* **TASK TO CARRY OUT**: Below are the records; restate all of them exactly.

* **STORED DATA**:
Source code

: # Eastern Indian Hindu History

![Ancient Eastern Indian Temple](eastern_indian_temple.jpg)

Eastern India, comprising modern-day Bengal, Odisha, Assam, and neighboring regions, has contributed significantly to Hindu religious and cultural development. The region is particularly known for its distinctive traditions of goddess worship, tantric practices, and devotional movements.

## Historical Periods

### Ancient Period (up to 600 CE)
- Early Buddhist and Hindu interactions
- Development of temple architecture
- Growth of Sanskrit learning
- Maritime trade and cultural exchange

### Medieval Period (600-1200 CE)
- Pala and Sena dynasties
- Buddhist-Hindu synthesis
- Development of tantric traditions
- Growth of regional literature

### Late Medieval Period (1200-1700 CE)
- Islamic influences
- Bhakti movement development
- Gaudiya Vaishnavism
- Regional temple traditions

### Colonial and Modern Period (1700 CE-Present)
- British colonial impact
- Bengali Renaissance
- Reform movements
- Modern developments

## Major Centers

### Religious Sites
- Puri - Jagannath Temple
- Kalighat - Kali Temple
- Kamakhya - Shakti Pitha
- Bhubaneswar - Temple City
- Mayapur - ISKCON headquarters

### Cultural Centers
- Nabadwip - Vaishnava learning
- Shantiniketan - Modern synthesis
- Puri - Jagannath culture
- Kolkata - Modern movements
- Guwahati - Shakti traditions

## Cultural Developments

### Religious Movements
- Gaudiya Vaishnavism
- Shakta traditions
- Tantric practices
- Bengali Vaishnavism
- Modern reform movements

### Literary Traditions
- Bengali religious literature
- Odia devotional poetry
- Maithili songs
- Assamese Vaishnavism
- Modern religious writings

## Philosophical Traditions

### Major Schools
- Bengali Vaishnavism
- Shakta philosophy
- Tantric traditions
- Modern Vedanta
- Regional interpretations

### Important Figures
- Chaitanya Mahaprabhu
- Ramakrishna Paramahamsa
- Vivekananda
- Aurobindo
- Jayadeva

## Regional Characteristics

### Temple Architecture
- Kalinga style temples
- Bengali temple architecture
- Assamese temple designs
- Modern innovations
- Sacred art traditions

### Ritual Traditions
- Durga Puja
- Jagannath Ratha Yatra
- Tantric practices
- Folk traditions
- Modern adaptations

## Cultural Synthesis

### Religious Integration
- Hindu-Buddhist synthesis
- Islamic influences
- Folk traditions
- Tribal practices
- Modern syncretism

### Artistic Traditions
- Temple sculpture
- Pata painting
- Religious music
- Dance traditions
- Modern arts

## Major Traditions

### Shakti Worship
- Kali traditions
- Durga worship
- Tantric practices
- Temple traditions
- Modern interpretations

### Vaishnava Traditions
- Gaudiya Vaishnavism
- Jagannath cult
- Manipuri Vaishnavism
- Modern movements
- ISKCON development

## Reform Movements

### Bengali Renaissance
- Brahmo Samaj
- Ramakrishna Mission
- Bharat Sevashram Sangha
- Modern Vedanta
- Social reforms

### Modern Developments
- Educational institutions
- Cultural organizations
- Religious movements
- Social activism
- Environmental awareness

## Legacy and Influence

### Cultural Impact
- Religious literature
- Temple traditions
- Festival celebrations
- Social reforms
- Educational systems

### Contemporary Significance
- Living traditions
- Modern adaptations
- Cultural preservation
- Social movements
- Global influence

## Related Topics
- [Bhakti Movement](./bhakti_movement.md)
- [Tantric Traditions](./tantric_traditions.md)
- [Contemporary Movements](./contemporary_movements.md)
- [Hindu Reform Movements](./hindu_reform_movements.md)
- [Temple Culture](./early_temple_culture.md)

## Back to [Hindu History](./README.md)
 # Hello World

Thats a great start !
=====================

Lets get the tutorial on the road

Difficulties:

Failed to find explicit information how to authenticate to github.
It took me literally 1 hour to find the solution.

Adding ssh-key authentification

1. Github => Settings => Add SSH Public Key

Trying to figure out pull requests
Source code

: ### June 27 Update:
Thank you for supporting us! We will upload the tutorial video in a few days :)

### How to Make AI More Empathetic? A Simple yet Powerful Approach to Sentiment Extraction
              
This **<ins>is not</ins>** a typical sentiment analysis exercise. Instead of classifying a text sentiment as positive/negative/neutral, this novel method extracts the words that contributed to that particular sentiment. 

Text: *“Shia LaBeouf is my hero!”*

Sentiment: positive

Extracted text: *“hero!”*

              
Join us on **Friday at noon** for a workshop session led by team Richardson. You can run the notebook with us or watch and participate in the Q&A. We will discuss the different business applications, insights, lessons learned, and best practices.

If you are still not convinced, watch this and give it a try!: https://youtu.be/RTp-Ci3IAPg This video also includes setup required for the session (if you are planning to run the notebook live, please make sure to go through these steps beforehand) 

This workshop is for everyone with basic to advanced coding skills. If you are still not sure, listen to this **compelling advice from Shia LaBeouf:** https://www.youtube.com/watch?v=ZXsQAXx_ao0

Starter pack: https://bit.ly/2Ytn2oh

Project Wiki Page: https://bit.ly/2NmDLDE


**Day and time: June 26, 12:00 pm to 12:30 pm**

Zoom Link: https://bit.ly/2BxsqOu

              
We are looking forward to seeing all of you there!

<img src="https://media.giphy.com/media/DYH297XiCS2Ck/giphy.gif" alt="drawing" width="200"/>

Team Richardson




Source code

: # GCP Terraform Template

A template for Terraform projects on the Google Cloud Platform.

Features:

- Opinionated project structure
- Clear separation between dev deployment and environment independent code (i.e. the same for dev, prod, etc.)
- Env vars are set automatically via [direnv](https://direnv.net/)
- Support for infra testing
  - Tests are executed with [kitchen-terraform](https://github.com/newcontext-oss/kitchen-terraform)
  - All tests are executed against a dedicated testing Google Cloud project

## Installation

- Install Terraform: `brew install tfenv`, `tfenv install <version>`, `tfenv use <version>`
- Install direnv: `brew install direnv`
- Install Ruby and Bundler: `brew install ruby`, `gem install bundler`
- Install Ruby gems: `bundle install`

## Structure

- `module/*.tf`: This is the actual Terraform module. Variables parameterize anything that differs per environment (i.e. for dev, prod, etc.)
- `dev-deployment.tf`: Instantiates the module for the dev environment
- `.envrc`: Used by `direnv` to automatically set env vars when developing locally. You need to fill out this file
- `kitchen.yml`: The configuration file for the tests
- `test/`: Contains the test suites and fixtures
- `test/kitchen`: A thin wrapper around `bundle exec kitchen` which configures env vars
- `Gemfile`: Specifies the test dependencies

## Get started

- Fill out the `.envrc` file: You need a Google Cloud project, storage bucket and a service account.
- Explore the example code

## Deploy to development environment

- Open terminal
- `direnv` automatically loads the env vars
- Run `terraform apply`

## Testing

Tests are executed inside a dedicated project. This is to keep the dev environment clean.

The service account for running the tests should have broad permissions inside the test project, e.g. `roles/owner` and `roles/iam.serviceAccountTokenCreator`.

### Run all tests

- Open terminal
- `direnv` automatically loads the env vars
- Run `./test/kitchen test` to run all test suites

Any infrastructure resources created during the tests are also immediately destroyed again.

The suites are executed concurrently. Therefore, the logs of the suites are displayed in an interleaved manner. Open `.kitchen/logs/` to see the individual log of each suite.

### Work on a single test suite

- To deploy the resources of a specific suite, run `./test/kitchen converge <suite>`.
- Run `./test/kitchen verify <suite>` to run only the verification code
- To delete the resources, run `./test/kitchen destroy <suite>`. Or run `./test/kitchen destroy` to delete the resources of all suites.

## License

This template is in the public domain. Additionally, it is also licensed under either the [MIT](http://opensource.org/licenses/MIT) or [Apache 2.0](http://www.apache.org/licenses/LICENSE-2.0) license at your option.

* **RESULT FOR THIS EXERCISE**:
Source code

: # Eastern Indian Hindu History

![Ancient Eastern Indian Temple](eastern_indian_temple.jpg)

Eastern India, comprising modern-day Bengal, Odisha, Assam, and neighboring regions, has contributed significantly to Hindu religious and cultural development. The region is particularly known for its distinctive traditions of goddess worship, tantric practices, and devotional movements.

## Historical Periods

### Ancient Period (up to 600 CE)
- Early Buddhist and Hindu interactions
- Development of temple architecture
- Growth of Sanskrit learning
- Maritime trade and cultural exchange

### Medieval Period (600-1200 CE)
- Pala and Sena dynasties
- Buddhist-Hindu synthesis
- Development of tantric traditions
- Growth of regional literature

### Late Medieval Period (1200-1700 CE)
- Islamic influences
- Bhakti movement development
- Gaudiya Vaishnavism
- Regional temple traditions

### Colonial and Modern Period (1700 CE-Present)
- British colonial impact
- Bengali Renaissance
- Reform movements
- Modern developments

## Major Centers

### Religious Sites
- Puri - Jagannath Temple
- Kalighat - Kali Temple
- Kamakhya - Shakti Pitha
- Bhubaneswar - Temple City
- Mayapur - ISKCON headquarters

### Cultural Centers
- Nabadwip - Vaishnava learning
- Shantiniketan - Modern synthesis
- Puri - Jagannath culture
- Kolkata - Modern movements
- Guwahati - Shakti traditions

## Cultural Developments

### Religious Movements
- Gaudiya Vaishnavism
- Shakta traditions
- Tantric practices
- Bengali Vaishnavism
- Modern reform movements

### Literary Traditions
- Bengali religious literature
- Odia devotional poetry
- Maithili songs
- Assamese Vaishnavism
- Modern religious writings

## Philosophical Traditions

### Major Schools
- Bengali Vaishnavism
- Shakta philosophy
- Tantric traditions
- Modern Vedanta
- Regional interpretations

### Important Figures
- Chaitanya Mahaprabhu
- Ramakrishna Paramahamsa
- Vivekananda
- Aurobindo
- Jayadeva

## Regional Characteristics

### Temple Architecture
- Kalinga style temples
- Bengali temple architecture
- Assamese temple designs
- Modern innovations
- Sacred art traditions

### Ritual Traditions
- Durga Puja
- Jagannath Ratha Yatra
- Tantric practices
- Folk traditions
- Modern adaptations

## Cultural Synthesis

### Religious Integration
- Hindu-Buddhist synthesis
- Islamic influences
- Folk traditions
- Tribal practices
- Modern syncretism

### Artistic Traditions
- Temple sculpture
- Pata painting
- Religious music
- Dance traditions
- Modern arts

## Major Traditions

### Shakti Worship
- Kali traditions
- Durga worship
- Tantric practices
- Temple traditions
- Modern interpretations

### Vaishnava Traditions
- Gaudiya Vaishnavism
- Jagannath cult
- Manipuri Vaishnavism
- Modern movements
- ISKCON development

## Reform Movements

### Bengali Renaissance
- Brahmo Samaj
- Ramakrishna Mission
- Bharat Sevashram Sangha
- Modern Vedanta
- Social reforms

### Modern Developments
- Educational institutions
- Cultural organizations
- Religious movements
- Social activism
- Environmental awareness

## Legacy and Influence

### Cultural Impact
- Religious literature
- Temple traditions
- Festival celebrations
- Social reforms
- Educational systems

### Contemporary Significance
- Living traditions
- Modern adaptations
- Cultural preservation
- Social movements
- Global influence

## Related Topics
- [Bhakti Movement](./bhakti_movement.md)
- [Tantric Traditions](./tantric_traditions.md)
- [Contemporary Movements](./contemporary_movements.md)
- [Hindu Reform Movements](./hindu_reform_movements.md)
- [Temple Culture](./early_temple_culture.md)

## Back to [Hindu History](./README.md)
 # Hello World

Thats a great start !
=====================

Lets get the tutorial on the road

Difficulties:

Failed to find explicit information how to authenticate to github.
It took me literally 1 hour to find the solution.

Adding ssh-key authentification

1. Github => Settings => Add SSH Public Key

Trying to figure out pull requests
Source code

: ### June 27 Update:
Thank you for supporting us! We will upload the tutorial video in a few days :)

### How to Make AI More Empathetic? A Simple yet Powerful Approach to Sentiment Extraction
              
This **<ins>is not</ins>** a typical sentiment analysis exercise. Instead of classifying a text sentiment as positive/negative/neutral, this novel method extracts the words that contributed to that particular sentiment. 

Text: *“Shia LaBeouf is my hero!”*

Sentiment: positive

Extracted text: *“hero!”*

              
Join us on **Friday at noon** for a workshop session led by team Richardson. You can run the notebook with us or watch and participate in the Q&A. We will discuss the different business applications, insights, lessons learned, and best practices.

If you are still not convinced, watch this and give it a try!: https://youtu.be/RTp-Ci3IAPg This video also includes setup required for the session (if you are planning to run the notebook live, please make sure to go through these steps beforehand) 

This workshop is for everyone with basic to advanced coding skills. If you are still not sure, listen to this **compelling advice from Shia LaBeouf:** https://www.youtube.com/watch?v=ZXsQAXx_ao0

Starter pack: https://bit.ly/2Ytn2oh

Project Wiki Page: https://bit.ly/2NmDLDE


**Day and time: June 26, 12:00 pm to 12:30 pm**

Zoom Link: https://bit.ly/2BxsqOu

              
We are looking forward to seeing all of you there!

<img src="https://media.giphy.com/media/DYH297XiCS2Ck/giphy.gif" alt="drawing" width="200"/>

Team Richardson




Source code

: # GCP Terraform Template

A template for Terraform projects on the Google Cloud Platform.

Features:

- Opinionated project structure
- Clear separation between dev deployment and environment independent code (i.e. the same for dev, prod, etc.)
- Env vars are set automatically via [direnv](https://direnv.net/)
- Support for infra testing
  - Tests are executed with [kitchen-terraform](https://github.com/newcontext-oss/kitchen-terraform)
  - All tests are executed against a dedicated testing Google Cloud project

## Installation

- Install Terraform: `brew install tfenv`, `tfenv install <version>`, `tfenv use <version>`
- Install direnv: `brew install direnv`
- Install Ruby and Bundler: `brew install ruby`, `gem install bundler`
- Install Ruby gems: `bundle install`

## Structure

- `module/*.tf`: This is the actual Terraform module. Variables parameterize anything that differs per environment (i.e. for dev, prod, etc.)
- `dev-deployment.tf`: Instantiates the module for the dev environment
- `.envrc`: Used by `direnv` to automatically set env vars when developing locally. You need to fill out this file
- `kitchen.yml`: The configuration file for the tests
- `test/`: Contains the test suites and fixtures
- `test/kitchen`: A thin wrapper around `bundle exec kitchen` which configures env vars
- `Gemfile`: Specifies the test dependencies

## Get started

- Fill out the `.envrc` file: You need a Google Cloud project, storage bucket and a service account.
- Explore the example code

## Deploy to development environment

- Open terminal
- `direnv` automatically loads the env vars
- Run `terraform apply`

## Testing

Tests are executed inside a dedicated project. This is to keep the dev environment clean.

The service account for running the tests should have broad permissions inside the test project, e.g. `roles/owner` and `roles/iam.serviceAccountTokenCreator`.

### Run all tests

- Open terminal
- `direnv` automatically loads the env vars
- Run `./test/kitchen test` to run all test suites

Any infrastructure resources created during the tests are also immediately destroyed again.

The suites are executed concurrently. Therefore, the logs of the suites are displayed in an interleaved manner. Open `.kitchen/logs/` to see the individual log of each suite.

### Work on a single test suite

- To deploy the resources of a specific suite, run `./test/kitchen converge <suite>`.
- Run `./test/kitchen verify <suite>` to run only the verification code
- To delete the resources, run `./test/kitchen destroy <suite>`. Or run `./test/kitchen destroy` to delete the resources of all suites.

## License

This template is in the public domain. Additionally, it is also licensed under either the [MIT](http://opensource.org/licenses/MIT) or [Apache 2.0](http://www.apache.org/licenses/LICENSE-2.0) license at your option.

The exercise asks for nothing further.